Talvez ela até esteja certa, e aceite mesmo que dois homens façam sexo entre si. Mas se forem duas bichas, ah, mona, aí a coisa muda de figura.

Viados e sapatões fazem parte de uma comunidade literalmente singular. Se você é pobre, pode ter a certeza de contar com o apoio de ricos que vão aliviar sua culpa defendendo melhor distribuição de renda, desde que não toquem no deles. Se você é mulher, vai aparecer um bocado de homens defendendo os seus direitos (e, talvez, tentar te comer depois, que isso é bom para todo mundo e faz bem para a pele). Se você é negro, uma porção de brancos vai cerrar fileiras ao seu lado contra o racismo.

Mas se você é gay, você vai estar sozinho.

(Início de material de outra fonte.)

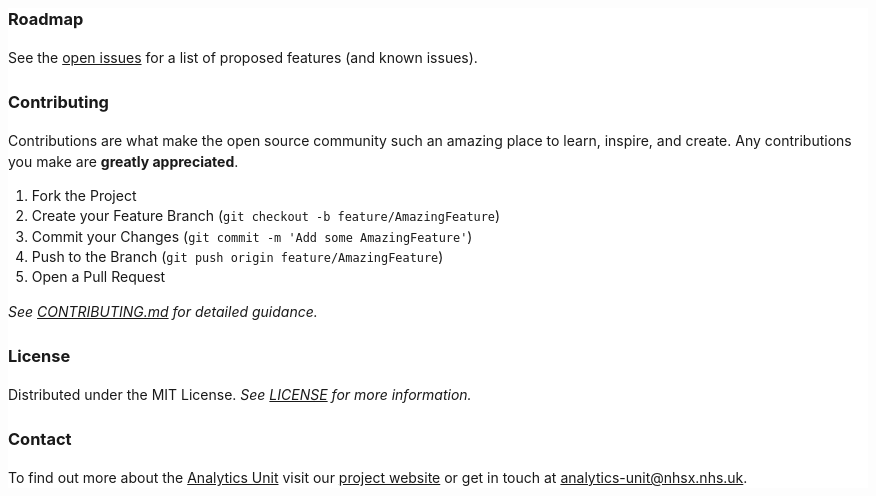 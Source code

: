 ### Roadmap

See the [open issues](https://github.com/nhsx/SynthVAE/issues) for a list of proposed features (and known issues).

### Contributing

Contributions are what make the open source community such an amazing place to learn, inspire, and create. Any contributions you make are **greatly appreciated**.

1. Fork the Project
2. Create your Feature Branch (`git checkout -b feature/AmazingFeature`)
3. Commit your Changes (`git commit -m 'Add some AmazingFeature'`)
4. Push to the Branch (`git push origin feature/AmazingFeature`)
5. Open a Pull Request

_See [CONTRIBUTING.md](./CONTRIBUTING.md) for detailed guidance._

### License

Distributed under the MIT License. _See [LICENSE](./LICENSE) for more information._

### Contact

To find out more about the [Analytics Unit](https://www.nhsx.nhs.uk/key-tools-and-info/nhsx-analytics-unit/) visit our [project website](https://nhsx.github.io/AnalyticsUnit/projects.html) or get in touch at [analytics-unit@nhsx.nhs.uk](mailto:analytics-unit@nhsx.nhs.uk).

Movimentos de defesa dos direitos dos homossexuais, como o Dialogay de Sergipe, não costumam contar com o apoio claro de outros setores do que chamam de sociedade civil organizada. Se fazem uma passeata, não se vê heterossexuais nelas — isso quando fazem, porque uma passeata de bichas e sapatões deve ser prato cheio para vaias e ovos podres. Para a maioria dos heterossexuais, bichas e sapatões podem até não ser mais aberrações, como já foram, mas ainda são incômodos. Algumas vezes justamente.

E nesse processo, parece ter se tornado fácil aceitar os dois extremos mais visíveis. Por um lado o homossexual que não trai os códigos comportamentais de seu sexo, como o viado com pose de homem e a sapatão de batom; por outro a caricatura, inofensiva de tão estridente, como a drag queen. Então a sociedade elogia os viados machos de Brokeback Mountain e se diverte na parada gay de São Paulo.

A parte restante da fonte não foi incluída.